== Segment start ==
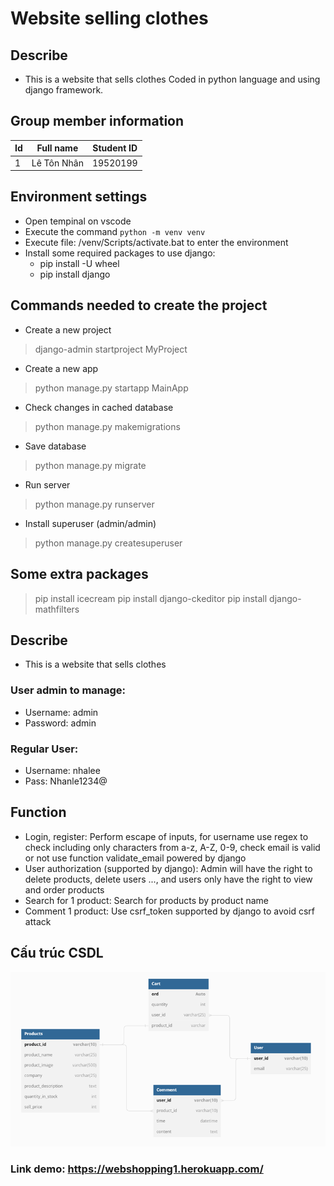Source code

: # Website selling clothes
## Describe
- This is a website that sells clothes
Coded in python language and using django framework.
## Group member information 
|Id|Full name|Student ID|
|-|-|-|
|1|Lê Tôn Nhân|19520199|
## Environment settings
- Open tempinal on vscode
- Execute the command `python -m venv venv`
- Execute file: /venv/Scripts/activate.bat to enter the environment
- Install some required packages to use django:
     - pip install -U wheel
     - pip install django
## Commands needed to create the project
- Create a new project
> django-admin startproject MyProject
- Create a new app
> python manage.py startapp MainApp
- Check changes in cached database
> python manage.py makemigrations
- Save database
> python manage.py migrate
- Run server
> python manage.py runserver
- Install superuser (admin/admin)
> python manage.py createsuperuser
## Some extra packages
> pip install icecream
> pip install django-ckeditor
> pip install django-mathfilters

## Describe
- This is a website that sells clothes
### User admin to manage:
- Username: admin
- Password: admin
### Regular User:
- Username: nhalee
- Pass: Nhanle1234@

## Function

- Login, register: Perform escape of inputs, for username use regex to check including only characters from a-z, A-Z, 0-9, check email is valid or not use function validate_email powered by django
- User authorization (supported by django): Admin will have the right to delete products, delete users ..., and users only have the right to view and order products
- Search for 1 product: Search for products by product name
- Comment 1 product: Use csrf_token supported by django to avoid csrf attack

## Cấu trúc CSDL
<img src="image/CSDL.png">

### Link demo: https://webshopping1.herokuapp.com/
== Segment end ==
• _What the task asks_
Reproduce the data word for word, excluding its pictures.

• _Your response_
Source code

: # Website selling clothes
## Describe
- This is a website that sells clothes
Coded in python language and using django framework.
## Group member information 
|Id|Full name|Student ID|
|-|-|-|
|1|Lê Tôn Nhân|19520199|
## Environment settings
- Open tempinal on vscode
- Execute the command `python -m venv venv`
- Execute file: /venv/Scripts/activate.bat to enter the environment
- Install some required packages to use django:
     - pip install -U wheel
     - pip install django
## Commands needed to create the project
- Create a new project
> django-admin startproject MyProject
- Create a new app
> python manage.py startapp MainApp
- Check changes in cached database
> python manage.py makemigrations
- Save database
> python manage.py migrate
- Run server
> python manage.py runserver
- Install superuser (admin/admin)
> python manage.py createsuperuser
## Some extra packages
> pip install icecream
> pip install django-ckeditor
> pip install django-mathfilters

## Describe
- This is a website that sells clothes
### User admin to manage:
- Username: admin
- Password: admin
### Regular User:
- Username: nhalee
- Pass: Nhanle1234@

## Function

- Login, register: Perform escape of inputs, for username use regex to check including only characters from a-z, A-Z, 0-9, check email is valid or not use function validate_email powered by django
- User authorization (supported by django): Admin will have the right to delete products, delete users ..., and users only have the right to view and order products
- Search for 1 product: Search for products by product name
- Comment 1 product: Use csrf_token supported by django to avoid csrf attack

## Cấu trúc CSDL
<img src="image/CSDL.png">

### Link demo: https://webshopping1.herokuapp.com/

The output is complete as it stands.